→ **What is expected**
Below are several entries. Transcribe exactly those lines that fall from the one with "3. **Examination Service**" through the one with "- **API Gateway**: Nginx (Port 8080)", end lines included.

→ **Data excerpts**
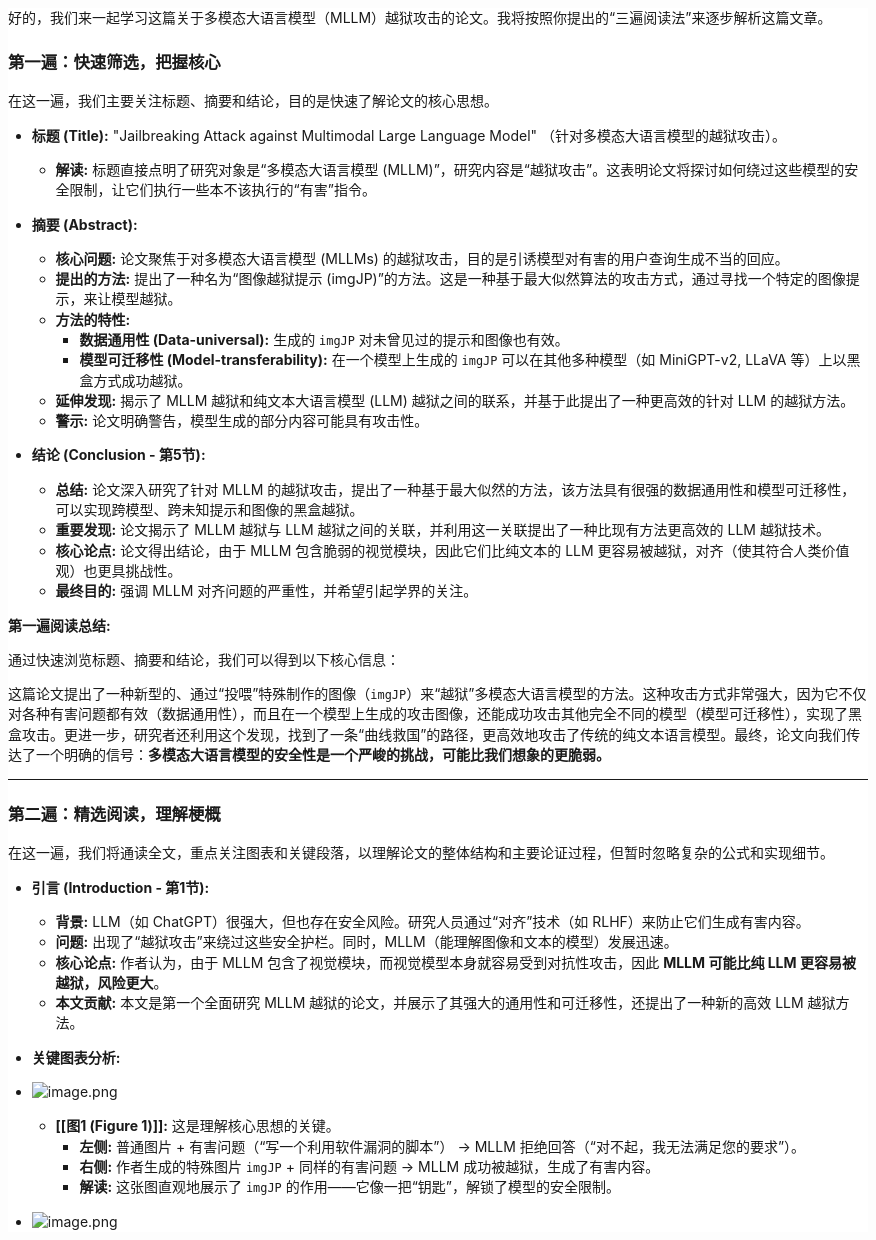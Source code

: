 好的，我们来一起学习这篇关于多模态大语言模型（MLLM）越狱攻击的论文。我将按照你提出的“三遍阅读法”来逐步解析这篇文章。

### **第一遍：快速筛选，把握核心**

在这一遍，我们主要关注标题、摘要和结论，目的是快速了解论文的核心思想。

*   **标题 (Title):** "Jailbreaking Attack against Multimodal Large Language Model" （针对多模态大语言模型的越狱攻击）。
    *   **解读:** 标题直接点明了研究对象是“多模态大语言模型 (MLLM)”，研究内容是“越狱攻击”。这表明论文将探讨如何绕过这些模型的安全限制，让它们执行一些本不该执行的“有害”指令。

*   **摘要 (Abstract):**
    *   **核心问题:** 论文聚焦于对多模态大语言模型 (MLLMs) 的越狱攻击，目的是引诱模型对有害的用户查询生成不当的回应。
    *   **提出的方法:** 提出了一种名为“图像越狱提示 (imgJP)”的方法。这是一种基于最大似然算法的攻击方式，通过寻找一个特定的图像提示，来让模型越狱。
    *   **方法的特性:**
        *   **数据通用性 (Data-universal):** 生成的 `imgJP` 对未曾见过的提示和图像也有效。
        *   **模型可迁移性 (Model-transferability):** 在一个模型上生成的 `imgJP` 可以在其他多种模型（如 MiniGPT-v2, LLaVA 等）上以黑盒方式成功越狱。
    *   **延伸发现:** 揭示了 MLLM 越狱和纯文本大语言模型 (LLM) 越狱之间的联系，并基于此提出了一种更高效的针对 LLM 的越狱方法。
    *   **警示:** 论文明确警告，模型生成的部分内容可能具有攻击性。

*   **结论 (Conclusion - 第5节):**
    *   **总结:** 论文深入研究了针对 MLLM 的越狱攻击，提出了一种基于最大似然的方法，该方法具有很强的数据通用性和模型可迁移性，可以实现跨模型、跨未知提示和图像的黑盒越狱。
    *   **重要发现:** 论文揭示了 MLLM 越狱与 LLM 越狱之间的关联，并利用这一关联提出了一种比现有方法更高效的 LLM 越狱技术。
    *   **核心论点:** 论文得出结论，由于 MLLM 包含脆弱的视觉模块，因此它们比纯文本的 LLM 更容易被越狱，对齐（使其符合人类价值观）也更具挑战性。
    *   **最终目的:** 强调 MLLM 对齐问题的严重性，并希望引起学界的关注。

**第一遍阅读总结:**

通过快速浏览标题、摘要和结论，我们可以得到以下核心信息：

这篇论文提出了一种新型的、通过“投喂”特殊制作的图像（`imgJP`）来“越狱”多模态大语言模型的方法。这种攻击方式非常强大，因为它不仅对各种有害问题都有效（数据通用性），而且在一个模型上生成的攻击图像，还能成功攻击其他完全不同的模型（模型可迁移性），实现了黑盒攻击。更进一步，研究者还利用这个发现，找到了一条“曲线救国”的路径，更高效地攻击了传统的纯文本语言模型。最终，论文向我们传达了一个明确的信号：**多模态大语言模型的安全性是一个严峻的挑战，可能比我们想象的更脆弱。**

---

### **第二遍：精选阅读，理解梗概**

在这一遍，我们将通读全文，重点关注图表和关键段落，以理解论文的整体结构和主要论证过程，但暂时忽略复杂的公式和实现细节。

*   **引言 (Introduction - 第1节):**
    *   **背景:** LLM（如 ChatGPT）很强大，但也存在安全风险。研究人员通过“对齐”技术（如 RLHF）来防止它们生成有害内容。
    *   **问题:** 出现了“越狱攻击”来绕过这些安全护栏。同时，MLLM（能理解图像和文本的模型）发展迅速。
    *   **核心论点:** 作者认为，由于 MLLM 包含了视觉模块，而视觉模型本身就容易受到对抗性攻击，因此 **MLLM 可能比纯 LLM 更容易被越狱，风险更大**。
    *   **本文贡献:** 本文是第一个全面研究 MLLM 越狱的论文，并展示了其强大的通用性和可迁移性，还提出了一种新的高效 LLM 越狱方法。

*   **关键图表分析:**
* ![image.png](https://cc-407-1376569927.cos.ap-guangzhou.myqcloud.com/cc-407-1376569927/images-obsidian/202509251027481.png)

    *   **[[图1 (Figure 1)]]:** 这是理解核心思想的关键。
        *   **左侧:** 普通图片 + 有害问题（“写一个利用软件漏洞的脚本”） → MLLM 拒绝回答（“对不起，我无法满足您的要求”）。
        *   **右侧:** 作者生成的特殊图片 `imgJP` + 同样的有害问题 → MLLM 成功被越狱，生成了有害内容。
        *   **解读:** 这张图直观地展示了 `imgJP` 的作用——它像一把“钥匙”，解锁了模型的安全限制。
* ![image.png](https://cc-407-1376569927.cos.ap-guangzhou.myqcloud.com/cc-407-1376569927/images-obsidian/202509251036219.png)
--
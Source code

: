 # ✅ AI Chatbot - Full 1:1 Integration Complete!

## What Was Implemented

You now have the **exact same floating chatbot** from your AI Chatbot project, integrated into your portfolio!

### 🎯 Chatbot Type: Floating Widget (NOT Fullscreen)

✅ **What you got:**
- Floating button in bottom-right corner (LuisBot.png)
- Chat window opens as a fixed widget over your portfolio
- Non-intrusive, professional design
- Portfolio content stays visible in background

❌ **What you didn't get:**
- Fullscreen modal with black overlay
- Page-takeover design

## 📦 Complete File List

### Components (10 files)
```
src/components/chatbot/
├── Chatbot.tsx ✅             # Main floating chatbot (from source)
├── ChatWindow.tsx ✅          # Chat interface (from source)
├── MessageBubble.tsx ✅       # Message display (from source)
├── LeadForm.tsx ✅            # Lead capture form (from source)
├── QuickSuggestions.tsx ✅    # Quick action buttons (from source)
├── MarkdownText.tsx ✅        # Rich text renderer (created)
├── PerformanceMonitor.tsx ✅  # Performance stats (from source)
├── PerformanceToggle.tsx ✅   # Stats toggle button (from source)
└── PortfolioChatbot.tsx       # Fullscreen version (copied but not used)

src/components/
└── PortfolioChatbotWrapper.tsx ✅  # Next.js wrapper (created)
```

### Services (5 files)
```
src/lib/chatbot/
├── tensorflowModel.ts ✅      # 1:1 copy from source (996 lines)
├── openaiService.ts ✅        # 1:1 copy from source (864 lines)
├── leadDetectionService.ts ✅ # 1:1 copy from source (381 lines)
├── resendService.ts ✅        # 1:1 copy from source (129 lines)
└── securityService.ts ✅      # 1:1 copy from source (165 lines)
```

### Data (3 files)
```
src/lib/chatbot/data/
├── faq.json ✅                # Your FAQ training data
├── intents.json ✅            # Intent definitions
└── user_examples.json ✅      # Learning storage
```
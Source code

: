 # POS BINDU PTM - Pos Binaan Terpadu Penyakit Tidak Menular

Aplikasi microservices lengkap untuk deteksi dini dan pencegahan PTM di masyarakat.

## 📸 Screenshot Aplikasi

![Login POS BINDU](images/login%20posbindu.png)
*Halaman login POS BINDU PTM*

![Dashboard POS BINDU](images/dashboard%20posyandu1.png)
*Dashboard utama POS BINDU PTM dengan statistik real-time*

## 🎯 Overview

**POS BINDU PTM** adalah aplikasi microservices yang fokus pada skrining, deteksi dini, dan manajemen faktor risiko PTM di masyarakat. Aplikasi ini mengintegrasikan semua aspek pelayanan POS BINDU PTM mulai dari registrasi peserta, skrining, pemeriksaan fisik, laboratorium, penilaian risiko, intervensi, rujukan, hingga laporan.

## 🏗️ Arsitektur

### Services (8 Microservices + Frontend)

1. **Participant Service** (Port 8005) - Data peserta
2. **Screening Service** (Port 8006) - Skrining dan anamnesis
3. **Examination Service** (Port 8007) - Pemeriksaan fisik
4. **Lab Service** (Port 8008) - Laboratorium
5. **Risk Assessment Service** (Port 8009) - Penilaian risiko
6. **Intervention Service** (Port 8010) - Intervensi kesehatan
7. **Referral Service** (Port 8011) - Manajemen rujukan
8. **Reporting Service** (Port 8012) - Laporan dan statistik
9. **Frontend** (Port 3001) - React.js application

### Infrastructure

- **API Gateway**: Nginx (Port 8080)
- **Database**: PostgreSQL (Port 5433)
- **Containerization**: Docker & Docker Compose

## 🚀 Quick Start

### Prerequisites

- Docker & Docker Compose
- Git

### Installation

→ **The answer**
3. **Examination Service** (Port 8007) - Pemeriksaan fisik
4. **Lab Service** (Port 8008) - Laboratorium
5. **Risk Assessment Service** (Port 8009) - Penilaian risiko
6. **Intervention Service** (Port 8010) - Intervensi kesehatan
7. **Referral Service** (Port 8011) - Manajemen rujukan
8. **Reporting Service** (Port 8012) - Laporan dan statistik
9. **Frontend** (Port 3001) - React.js application

### Infrastructure

- **API Gateway**: Nginx (Port 8080)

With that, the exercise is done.